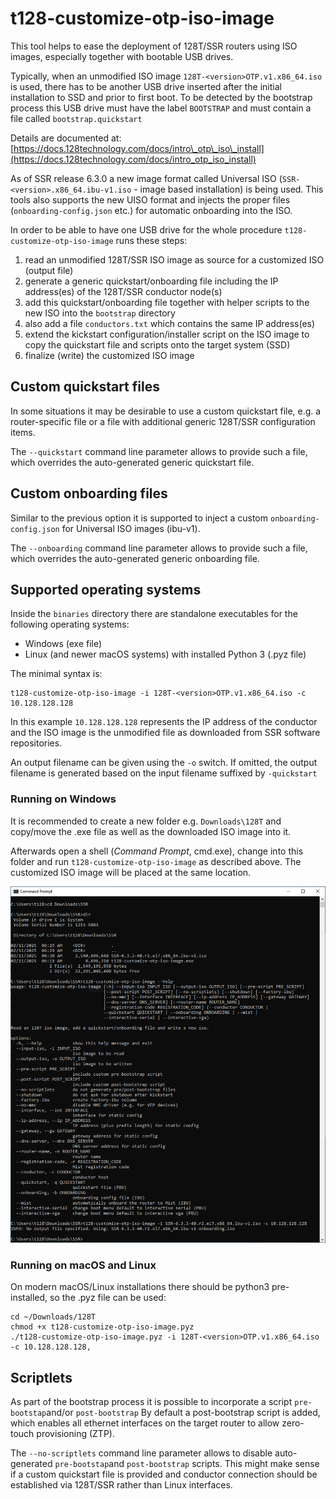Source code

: # t128-customize-otp-iso-image
This tool helps to ease the deployment of 128T/SSR routers using ISO images, especially together with bootable USB drives.

Typically, when an unmodified ISO image `128T-<version>OTP.v1.x86_64.iso` is used, there has to be another USB drive inserted after the initial installation to SSD and prior to first boot. To be detected by the bootstrap process this USB drive must have the label `BOOTSTRAP` and must contain a file called `bootstrap.quickstart`

Details are documented at: [https://docs.128technology.com/docs/intro\_otp\_iso\_install](https://docs.128technology.com/docs/intro_otp_iso_install)

As of SSR release 6.3.0 a new image format called Universal ISO (`SSR-<version>.x86_64.ibu-v1.iso` - image based installation) is being used. This tools also supports the new UISO format and injects the proper files (`onboarding-config.json` etc.) for automatic onboarding into the ISO.

In order to be able to have one USB drive for the whole procedure `t128-customize-otp-iso-image` runs these steps:

1. read an unmodified 128T/SSR ISO image as source for a customized ISO (output file)
2. generate a generic quickstart/onboarding file including the IP address(es) of the 128T/SSR conductor node(s)
3. add this quickstart/onboarding file together with helper scripts to the new ISO into the `bootstrap` directory
4. also add a file `conductors.txt` which contains the same IP address(es)
5. extend the kickstart configuration/installer script on the ISO image to copy the quickstart file and scripts onto the target system (SSD)
6. finalize (write) the customized ISO image

## Custom quickstart files

In some situations it may be desirable to use a custom quickstart file, e.g. a router-specific file or a file with additional generic 128T/SSR configuration items.

The `--quickstart` command line parameter allows to provide such a file, which overrides the auto-generated generic quickstart file.

## Custom onboarding files

Similar to the previous option it is supported to inject a custom `onboarding-config.json` for Universal ISO images (ibu-v1).

The `--onboarding` command line parameter allows to provide such a file, which overrides the auto-generated generic onboarding file.

## Supported operating systems

Inside the `binaries` directory there are standalone executables for the following operating systems:

* Windows (exe file)
* Linux (and newer macOS systems) with installed Python 3 (.pyz file)

The minimal syntax is:

```
t128-customize-otp-iso-image -i 128T-<version>OTP.v1.x86_64.iso -c 10.128.128.128
```

In this example `10.128.128.128` represents the IP address of the conductor and the ISO image is the unmodified file as downloaded from SSR software repositories.

An output filename can be given using the `-o` switch. If omitted, the output filename is generated based on the input filename suffixed by `-quickstart`

### Running on Windows

It is recommended to create a new folder e.g. `Downloads\128T` and copy/move the .exe file as well as the downloaded ISO image into it.

Afterwards open a shell (*Command Prompt*, cmd.exe), change into this folder and run `t128-customize-otp-iso-image` as described above. The customized ISO image will be placed at the same location.

![](windows10.png)

### Running on macOS and Linux

On modern macOS/Linux installations there should be python3 pre-installed, so the .pyz file can be used:

```
cd ~/Downloads/128T
chmod +x t128-customize-otp-iso-image.pyz
./t128-customize-otp-iso-image.pyz -i 128T-<version>OTP.v1.x86_64.iso -c 10.128.128.128,
```

## Scriptlets

As part of the bootstrap process it is possible to incorporate a script `pre-bootstap`and/or `post-bootstrap`
By default a post-bootstrap script is added, which enables all ethernet interfaces on the target router to allow zero-touch provisioning (ZTP).

The `--no-scriptlets` command line parameter allows to disable auto-generated `pre-bootstap`and `post-bootstrap` scripts. This might make sense if a custom quickstart file is provided and conductor connection should be established via 128T/SSR rather than Linux interfaces.
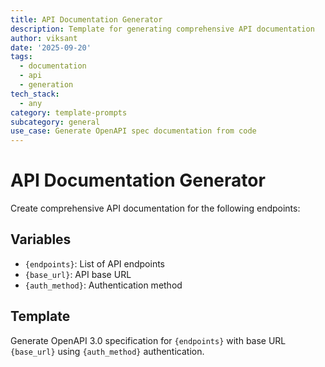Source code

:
 ```yaml
---
title: API Documentation Generator
description: Template for generating comprehensive API documentation
author: viksant
date: '2025-09-20'
tags:
  - documentation
  - api
  - generation
tech_stack:
  - any
category: template-prompts
subcategory: general
use_case: Generate OpenAPI spec documentation from code
---
```


# API Documentation Generator

Create comprehensive API documentation for the following endpoints:

## Variables
- `{endpoints}`: List of API endpoints
- `{base_url}`: API base URL
- `{auth_method}`: Authentication method

## Template
Generate OpenAPI 3.0 specification for `{endpoints}` with base URL `{base_url}` using `{auth_method}` authentication.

------------------------------------------------------------------------

AIM OF THE TASK
Copy exactly the stretch of data above from the line with "## Scriptlets" through the line with "By default a", and omit all other lines.

EXERCISE RESPONSE
## Scriptlets

As part of the bootstrap process it is possible to incorporate a script `pre-bootstap`and/or `post-bootstrap`
By default a post-bootstrap script is added, which enables all ethernet interfaces on the target router to allow zero-touch provisioning (ZTP).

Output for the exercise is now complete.